Jean Sibelius hatte eine schwierige Zeit hinter sich, als er seine 1. Symphonie schrieb. Allein im Jahr 1897 starben sein Schwiegervater und seine Mutter. Eine Bewerbung als Professor der Musikuniversität von Helsinki blieb wegen des Komplotts eines Mitbewerbers erfolglos. Sibelius war bisher vor allem als Komponist finnischer Nationalwerke bekannt geworden und suchte nun nach einer eigenständigen Tonsprache in einer Sypmhonie, die ihn auch über die Landesgrenzen hinaus bekannt machen würde.
Das einleitende Klarinettensolo über einem bedrohlichen Pauken-Orgelpunkt wurde von Solo-Klarinettist Stefan Schilling sehr spannungsvoll dargeboten. Auch bei zupackenden, rhythmischen Momenten überzeugt das Orchester des BR. Zu einer wirklich mitreißenden Aufführung fehlte aber oft der Mut zu differenzierten leisen Passagen, beispielsweise erklang der erste Einsatz der Harfe nicht (wie in der Partitur gefordert) piano, sondern leider forte. Insgesamt ist der Sound des Orchesters zu „gesund“, es fehlt ein fahler Glanz für eine vom Komponisten selbst als „hart“ beschriebene Musik.
Sergei Prokofjew lebte nach der Oktoberrevolution 1918 zunächst in den USA und schließlich in Frankreich. Die Sehnsucht in seine Heimat zurückzukehren blieb aber immer bestehen. 1935 wurden die Pläne schließlich konkreter und nur ein Jahr später ging Prokofjew zurück in die Sowjetunion. Zur selben Zeit entstand sein 2. Violinkonzert auf Wunsch eines Fanclubs des französischen Geigenvirtuosen Robert Soëtans. Paris, Woronesch, Baku, Madrid heißen die Entstehungsorte – ein westliches Werk des Kosmopoliten Prokofjew? Oder unterwirft sich der Komponist bereits dem ästhetischen Diktat der „neuen Einfachheit“ des sozialistischen Realismus?
Gil Shaham ist der charismatische Solist und bringt seine Stradivari aus dem Jahr 1699 elegant zum klingen. Zuweilen wendet er sich den ersten Geigen im Orchester zu und gemeinsam musizieren sie im direkten Kontakt umso beherzter. Erneut werden die rhythmischen Qualitäten des Orchesters deutlich, eine erfrischende Eigenschaft im Vergleich zu anderen süddeutschen oder österreichischen Ensembles.
Der zweite Satz Andante Assai erklingt zart und gefühlvoll mit perfekt gewähltem, flüssigem Tempo durch den kanadischen Dirigenten.

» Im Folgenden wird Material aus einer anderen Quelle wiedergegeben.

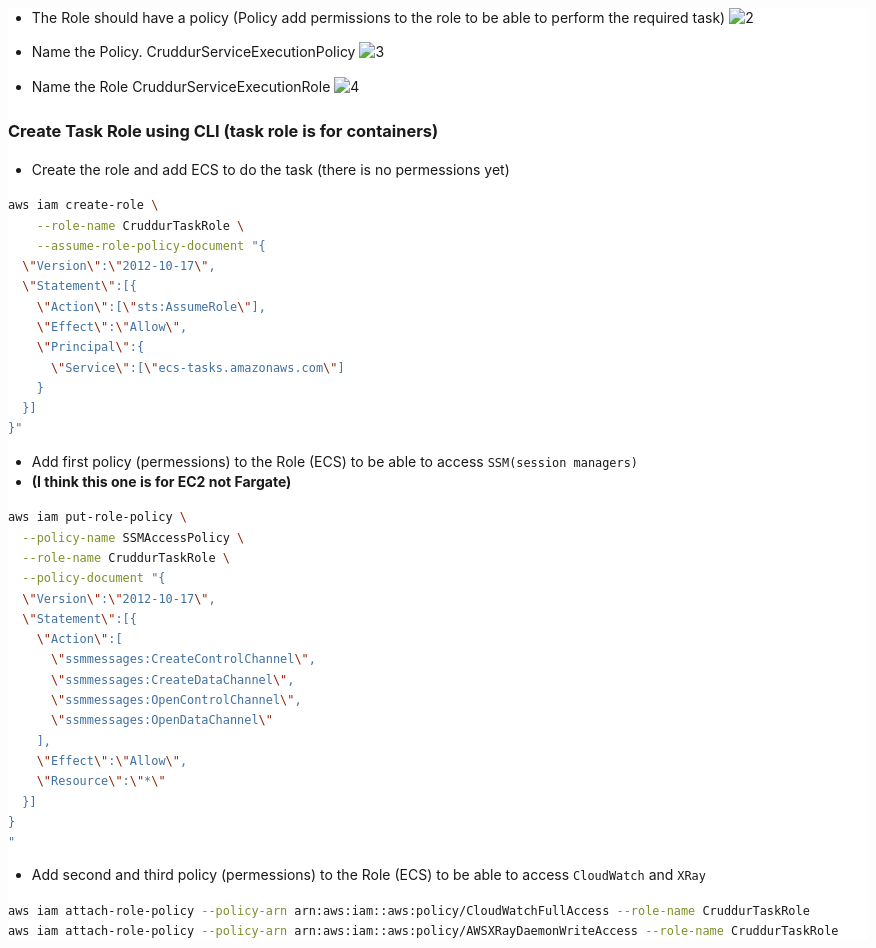 - The Role should have a policy (Policy add permissions to the role to be able to perform the required task)
![2](https://user-images.githubusercontent.com/83673888/230765015-c369a156-fb3f-4169-91f0-d96e1c1ae81b.png)

- Name the Policy. CruddurServiceExecutionPolicy
![3](https://user-images.githubusercontent.com/83673888/230765019-cf035ccf-3fa3-412d-87e6-8c47e48f4938.png)

- Name the Role CruddurServiceExecutionRole 
![4](https://user-images.githubusercontent.com/83673888/230765023-4603fe2d-b180-4475-ae99-06cee5d7cd85.png)

### Create Task Role using CLI (task role is for containers)
- Create the role and add ECS to do the task (there is no permessions yet) 
```sh
aws iam create-role \
    --role-name CruddurTaskRole \
    --assume-role-policy-document "{
  \"Version\":\"2012-10-17\",
  \"Statement\":[{
    \"Action\":[\"sts:AssumeRole\"],
    \"Effect\":\"Allow\",
    \"Principal\":{
      \"Service\":[\"ecs-tasks.amazonaws.com\"]
    }
  }]
}"
```
- Add first policy (permessions) to the Role (ECS) to be able to access `SSM(session managers)`
- **(I think this one is for EC2 not Fargate)**
```sh
aws iam put-role-policy \
  --policy-name SSMAccessPolicy \
  --role-name CruddurTaskRole \
  --policy-document "{
  \"Version\":\"2012-10-17\",
  \"Statement\":[{
    \"Action\":[
      \"ssmmessages:CreateControlChannel\",
      \"ssmmessages:CreateDataChannel\",
      \"ssmmessages:OpenControlChannel\",
      \"ssmmessages:OpenDataChannel\"
    ],
    \"Effect\":\"Allow\",
    \"Resource\":\"*\"
  }]
}
"
```
- Add second and third policy (permessions) to the Role (ECS) to be able to access `CloudWatch` and `XRay`
```sh
aws iam attach-role-policy --policy-arn arn:aws:iam::aws:policy/CloudWatchFullAccess --role-name CruddurTaskRole
aws iam attach-role-policy --policy-arn arn:aws:iam::aws:policy/AWSXRayDaemonWriteAccess --role-name CruddurTaskRole
```
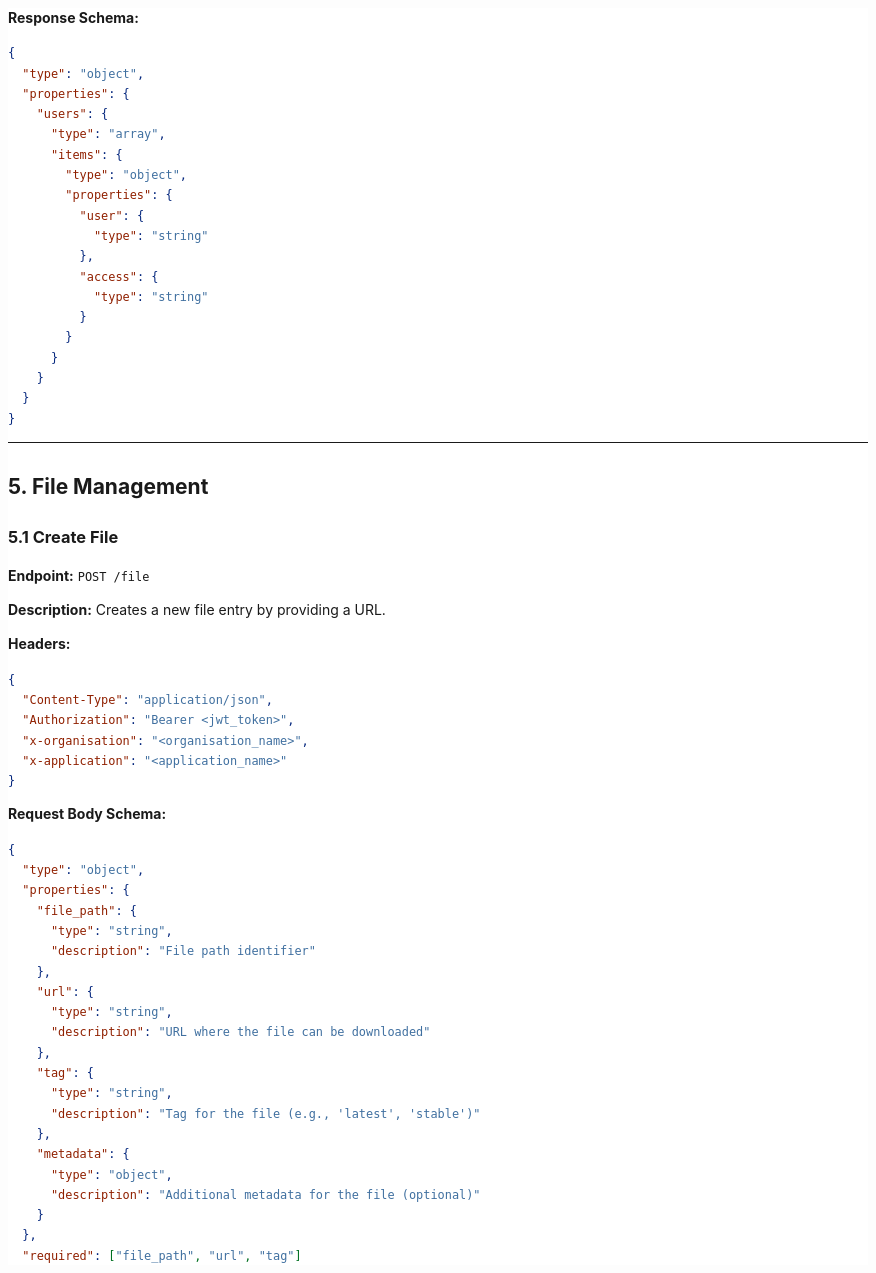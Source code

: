 **Response Schema:**
```json
{
  "type": "object",
  "properties": {
    "users": {
      "type": "array",
      "items": {
        "type": "object",
        "properties": {
          "user": {
            "type": "string"
          },
          "access": {
            "type": "string"
          }
        }
      }
    }
  }
}
```

---

## 5. File Management

### 5.1 Create File
**Endpoint:** `POST /file`

**Description:** Creates a new file entry by providing a URL.

**Headers:**
```json
{
  "Content-Type": "application/json",
  "Authorization": "Bearer <jwt_token>",
  "x-organisation": "<organisation_name>",
  "x-application": "<application_name>"
}
```

**Request Body Schema:**
```json
{
  "type": "object",
  "properties": {
    "file_path": {
      "type": "string",
      "description": "File path identifier"
    },
    "url": {
      "type": "string",
      "description": "URL where the file can be downloaded"
    },
    "tag": {
      "type": "string",
      "description": "Tag for the file (e.g., 'latest', 'stable')"
    },
    "metadata": {
      "type": "object",
      "description": "Additional metadata for the file (optional)"
    }
  },
  "required": ["file_path", "url", "tag"]
```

Die Stimmung auf der Bühne ist im ganzen Konzert sehr gut, was sich auch aufs Publikum übertragt. Es macht Freude, die Musiker lächeln oder miteinander schmunzeln zu sehen. Dass der bissige Sarkasmus, der die Musik Prokofjews in den 30er und 40er Jahren charakterisiert, sich nicht vermittelt, kann man da verschmerzen.
Zur Zugabe bittet Shaham Konzertmeister Radoslaw Szulc an ein gemeinsames Pult, um den zweiten Satz aus Prokofjews Sonate für zwei Violinen darzubieten. Zwei so begnadete Geiger beim Duospielen erleben zu dürfen, ist eine wahre Freude.
Richard Strauss‘ Oper Der Rosenkavalier dauert gerne mal über 4 Stunden lang. Zum Glück gibt es die Suite mit den beliebtesten Momenten daraus, bei der man sich gar nicht so sicher ist, wer sie eigentlich zusammengestellt hat. War es der Komponist selbst? Oder der damalige Musikdirektor der New York Philharmonics Artur Rodzínski? Oder sein junger Assistent Leonard Bernstein?
Das Symphonieorchester des BR ist bei diesem Stück voll in seinem Element. Klang, Phrasierung und Tempi passen perfekt, die Musik scheint den Musikern wie auf den Leib geschneidert. (Oder die Musiker der Musik?) Heimlicher Star dieser Darbietung ist Trompeter Hannes Läubin, der seine kurzen Solo-Stellen im dreifachen pianissimo so frei und charmant spielt wie ich es noch nie erlebt habe. Eine Aufführung, die durchweg glücklich macht und zum hervorragenden Salzburger Wetter passt.